··· Records shown

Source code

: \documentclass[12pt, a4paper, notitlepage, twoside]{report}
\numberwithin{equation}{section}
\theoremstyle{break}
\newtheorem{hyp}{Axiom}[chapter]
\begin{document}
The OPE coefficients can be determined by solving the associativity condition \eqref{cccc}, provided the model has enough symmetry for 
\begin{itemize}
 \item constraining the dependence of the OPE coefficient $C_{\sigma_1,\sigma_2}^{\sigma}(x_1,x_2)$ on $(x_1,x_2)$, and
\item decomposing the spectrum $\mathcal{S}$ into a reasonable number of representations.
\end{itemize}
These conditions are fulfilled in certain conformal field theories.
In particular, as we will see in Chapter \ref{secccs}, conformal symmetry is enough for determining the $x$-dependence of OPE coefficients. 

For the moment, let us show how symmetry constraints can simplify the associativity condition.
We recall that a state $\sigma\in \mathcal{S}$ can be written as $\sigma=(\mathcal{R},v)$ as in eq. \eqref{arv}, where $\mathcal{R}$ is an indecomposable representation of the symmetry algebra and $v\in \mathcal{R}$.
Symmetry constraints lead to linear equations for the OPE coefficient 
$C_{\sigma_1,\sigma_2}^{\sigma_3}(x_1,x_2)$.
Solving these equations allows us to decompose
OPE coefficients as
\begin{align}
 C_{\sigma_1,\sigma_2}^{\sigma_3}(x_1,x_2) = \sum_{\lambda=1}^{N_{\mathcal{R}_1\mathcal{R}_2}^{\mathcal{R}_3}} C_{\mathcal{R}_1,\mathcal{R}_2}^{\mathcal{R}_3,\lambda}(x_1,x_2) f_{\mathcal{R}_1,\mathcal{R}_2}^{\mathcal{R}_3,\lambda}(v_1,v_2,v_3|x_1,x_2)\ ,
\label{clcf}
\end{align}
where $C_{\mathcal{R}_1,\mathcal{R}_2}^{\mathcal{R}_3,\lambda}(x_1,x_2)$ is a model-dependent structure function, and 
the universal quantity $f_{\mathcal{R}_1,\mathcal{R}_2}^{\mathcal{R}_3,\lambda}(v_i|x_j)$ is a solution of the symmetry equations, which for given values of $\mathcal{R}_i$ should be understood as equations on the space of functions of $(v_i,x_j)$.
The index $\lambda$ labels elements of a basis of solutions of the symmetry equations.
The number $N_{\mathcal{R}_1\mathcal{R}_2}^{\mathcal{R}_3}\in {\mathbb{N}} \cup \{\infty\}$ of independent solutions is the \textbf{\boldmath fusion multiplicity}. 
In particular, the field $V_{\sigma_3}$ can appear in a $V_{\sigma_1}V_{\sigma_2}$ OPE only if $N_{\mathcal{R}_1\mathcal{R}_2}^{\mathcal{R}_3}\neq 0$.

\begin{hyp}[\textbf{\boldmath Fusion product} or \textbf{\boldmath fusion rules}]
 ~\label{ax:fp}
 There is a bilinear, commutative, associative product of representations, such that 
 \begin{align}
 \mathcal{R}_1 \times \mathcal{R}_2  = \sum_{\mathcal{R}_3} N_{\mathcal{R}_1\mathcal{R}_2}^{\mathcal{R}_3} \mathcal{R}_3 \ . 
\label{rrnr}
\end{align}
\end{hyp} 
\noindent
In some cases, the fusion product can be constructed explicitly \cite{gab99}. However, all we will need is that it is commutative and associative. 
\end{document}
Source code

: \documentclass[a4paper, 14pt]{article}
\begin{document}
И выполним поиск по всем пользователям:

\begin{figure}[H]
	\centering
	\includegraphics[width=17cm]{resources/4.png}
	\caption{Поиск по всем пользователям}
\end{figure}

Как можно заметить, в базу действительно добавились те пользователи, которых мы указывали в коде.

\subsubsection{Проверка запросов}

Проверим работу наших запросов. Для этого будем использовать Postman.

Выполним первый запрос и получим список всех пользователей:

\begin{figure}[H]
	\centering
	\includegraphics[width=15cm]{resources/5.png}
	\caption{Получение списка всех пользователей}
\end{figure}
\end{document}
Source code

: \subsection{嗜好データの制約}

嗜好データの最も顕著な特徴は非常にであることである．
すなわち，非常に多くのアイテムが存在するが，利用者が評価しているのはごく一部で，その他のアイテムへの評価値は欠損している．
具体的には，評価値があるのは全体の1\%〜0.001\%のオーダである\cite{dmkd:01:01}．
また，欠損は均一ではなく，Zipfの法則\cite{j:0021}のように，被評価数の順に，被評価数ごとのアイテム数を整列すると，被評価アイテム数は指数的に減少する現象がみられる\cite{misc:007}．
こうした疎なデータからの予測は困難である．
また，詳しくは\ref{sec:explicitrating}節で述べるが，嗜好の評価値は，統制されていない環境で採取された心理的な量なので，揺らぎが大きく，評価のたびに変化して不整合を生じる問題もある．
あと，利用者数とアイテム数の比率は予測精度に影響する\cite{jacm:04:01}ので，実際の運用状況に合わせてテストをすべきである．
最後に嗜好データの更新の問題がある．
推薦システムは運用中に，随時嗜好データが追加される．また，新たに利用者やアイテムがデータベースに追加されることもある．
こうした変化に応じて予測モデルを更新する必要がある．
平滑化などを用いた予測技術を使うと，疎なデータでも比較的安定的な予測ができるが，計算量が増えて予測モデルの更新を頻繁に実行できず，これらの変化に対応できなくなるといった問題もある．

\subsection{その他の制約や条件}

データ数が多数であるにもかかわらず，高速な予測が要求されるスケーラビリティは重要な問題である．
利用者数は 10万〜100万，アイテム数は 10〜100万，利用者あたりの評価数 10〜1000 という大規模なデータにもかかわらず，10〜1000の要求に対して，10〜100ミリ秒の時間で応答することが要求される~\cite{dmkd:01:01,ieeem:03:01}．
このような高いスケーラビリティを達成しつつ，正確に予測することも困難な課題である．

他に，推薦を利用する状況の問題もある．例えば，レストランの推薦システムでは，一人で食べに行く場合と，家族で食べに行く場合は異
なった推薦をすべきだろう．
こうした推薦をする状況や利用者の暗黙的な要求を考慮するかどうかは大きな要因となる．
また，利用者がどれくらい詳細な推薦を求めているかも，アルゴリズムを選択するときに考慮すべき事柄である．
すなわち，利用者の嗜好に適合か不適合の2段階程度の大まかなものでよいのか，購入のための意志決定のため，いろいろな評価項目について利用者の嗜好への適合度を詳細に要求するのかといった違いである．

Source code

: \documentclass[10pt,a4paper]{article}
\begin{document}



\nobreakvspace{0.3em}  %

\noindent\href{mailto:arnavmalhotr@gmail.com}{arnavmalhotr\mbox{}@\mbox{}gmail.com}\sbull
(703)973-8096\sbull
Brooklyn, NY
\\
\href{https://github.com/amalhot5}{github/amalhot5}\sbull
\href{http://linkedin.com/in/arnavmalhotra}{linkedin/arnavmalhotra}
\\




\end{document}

······

### Problem description:
Please copy each line of the records above that holds the word "всех".

### Result of this exercise:
Выполним первый запрос и получим список всех пользователей:
	\caption{Получение списка всех пользователей}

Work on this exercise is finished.